It’s not every day you get to see a film about an ancient Egyptian vampire whilst surrounded by genuine artefact’s from the tombs of pharaohs. So when the Petrie Museum announced they were screening The Hunger, as part of their LGBT programme, this Anne Rice addict jumped at the chance. I hadn’t seen The Hunger since I was a vampire-crazed teen, obsessed with Lestat and the blood drinkers from Poppy Z. Brite’s novel Lost Souls. David Bowie was one of my first crushes, so Vampire Bowie was basically the pinnacle of hotness to fifteen year old me. Watching the opening scene, filmed in the Heaven club on Villiers Street, where Miriam and John Blaylock choose their nubile victims as Peter Murphy performs Bela Lugosi’s Dead, took me straight back to listening to Bauhaus in my childhood bedroom, a dog-eared copy of Dracula in my hand.
The Hunger was Tony Scott’s first major feature film, and his background in advertising and music videos is immediately apparent in the highly stylised opening minutes of the film. What struck me about the overall look of the movie, is that while it looked dated in the mid-Nineties, I don’t think the hairstyles and fashions wouldn’t look out of place in an East London music venue today. With fashion and music revisiting the Eighties, it might be an ideal time for this cult flick to find a new audience.
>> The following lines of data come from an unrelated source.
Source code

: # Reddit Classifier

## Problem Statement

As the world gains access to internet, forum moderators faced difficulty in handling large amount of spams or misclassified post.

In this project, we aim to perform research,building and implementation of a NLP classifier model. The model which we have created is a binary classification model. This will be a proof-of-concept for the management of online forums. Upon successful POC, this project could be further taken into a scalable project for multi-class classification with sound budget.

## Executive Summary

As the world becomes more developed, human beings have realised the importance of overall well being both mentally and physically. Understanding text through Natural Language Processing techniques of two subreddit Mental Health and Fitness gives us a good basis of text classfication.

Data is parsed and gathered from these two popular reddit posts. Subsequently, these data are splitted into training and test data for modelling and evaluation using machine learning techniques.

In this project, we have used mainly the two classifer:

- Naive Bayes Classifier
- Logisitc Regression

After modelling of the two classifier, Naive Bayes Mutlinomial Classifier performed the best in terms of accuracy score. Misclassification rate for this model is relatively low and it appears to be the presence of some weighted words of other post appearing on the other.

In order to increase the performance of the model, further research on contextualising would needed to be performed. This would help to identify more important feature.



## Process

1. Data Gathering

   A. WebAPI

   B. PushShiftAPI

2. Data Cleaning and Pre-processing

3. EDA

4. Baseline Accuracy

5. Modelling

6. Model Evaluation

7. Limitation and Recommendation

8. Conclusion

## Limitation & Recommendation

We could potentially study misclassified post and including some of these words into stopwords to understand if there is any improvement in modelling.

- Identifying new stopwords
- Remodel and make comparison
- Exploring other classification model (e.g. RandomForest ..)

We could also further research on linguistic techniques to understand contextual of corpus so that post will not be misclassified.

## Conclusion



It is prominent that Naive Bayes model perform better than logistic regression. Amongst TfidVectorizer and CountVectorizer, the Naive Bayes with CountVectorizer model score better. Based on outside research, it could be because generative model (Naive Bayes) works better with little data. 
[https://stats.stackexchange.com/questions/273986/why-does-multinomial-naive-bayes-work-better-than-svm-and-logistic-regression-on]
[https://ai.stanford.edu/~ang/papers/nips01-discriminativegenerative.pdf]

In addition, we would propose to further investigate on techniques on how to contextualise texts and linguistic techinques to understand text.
The story centres on centuries old vampire, Miriam Blaylock (Catherine Deneuve), and her husband, John (Bowie). While drinking human blood sustains the vampires’ unnatural long life, only Miriam appears to be truly immortal. The lovers she takes and turns into supernatural creatures have a limited shelf-life, as John finds out when he begins to age rapidly one day.
The Hunger, released in 1983, pre-dates wide-spread awareness about HIV and AIDS, but the notions of vampires and disease are often associated with female sexuality and homosexuality in the Gothic tradition. The love scene between Miriam and Sarah, set to the strains of Delibes’ Flower Duet, looks tame today, but at the time would have been rather risqué. Perhaps influenced by the relationships between Lestat and his mother, and Louis and the child vampire, Claudia, in the works of Anne Rice (which Scott was interested in adapting for the screen), it’s John’s murder of young Alice which retains the ability to shock.
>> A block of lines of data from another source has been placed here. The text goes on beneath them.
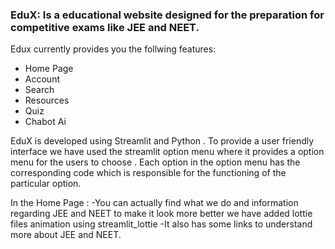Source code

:### EduX:  Is a educational website designed for the preparation for competitive exams like JEE and NEET.
Edux currently provides you the follwing features:
- Home Page
- Account
- Search
- Resources
- Quiz
- Chabot Ai
  
EduX is developed using Streamlit and Python . To provide a user friendly interface we have used the streamlit option menu where it provides a option menu for the users to choose . Each option in the option menu has the corresponding code which  is responsible for the functioning of the particular option.

In the Home Page :
-You can actually find what we do and information regarding JEE and NEET to make it look more better we have added lottie files animation using streamlit_lottie
-It also has some links to understand more about JEE and NEET.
While roundly panned by critics, and a box office flop, The Hunger became a cult classic, and deservedly so. While the ending (rewritten at the studio’s request) is somewhat confusing, the performances and SFX really stand up. It’s also fun to see Susan Sarandon (Janet Weiss in The Rocky Horror Picture Show) paired with Cliff de Young, who had played the second incarnation of Brad Majors in the 1981 sequel, Shock Treatment. A pleasing mash-up of high art pretensions and pop culture, sensuality and the grotesque, The Hunger exposes some difficult truths about love, lust, and the transient nature of human life.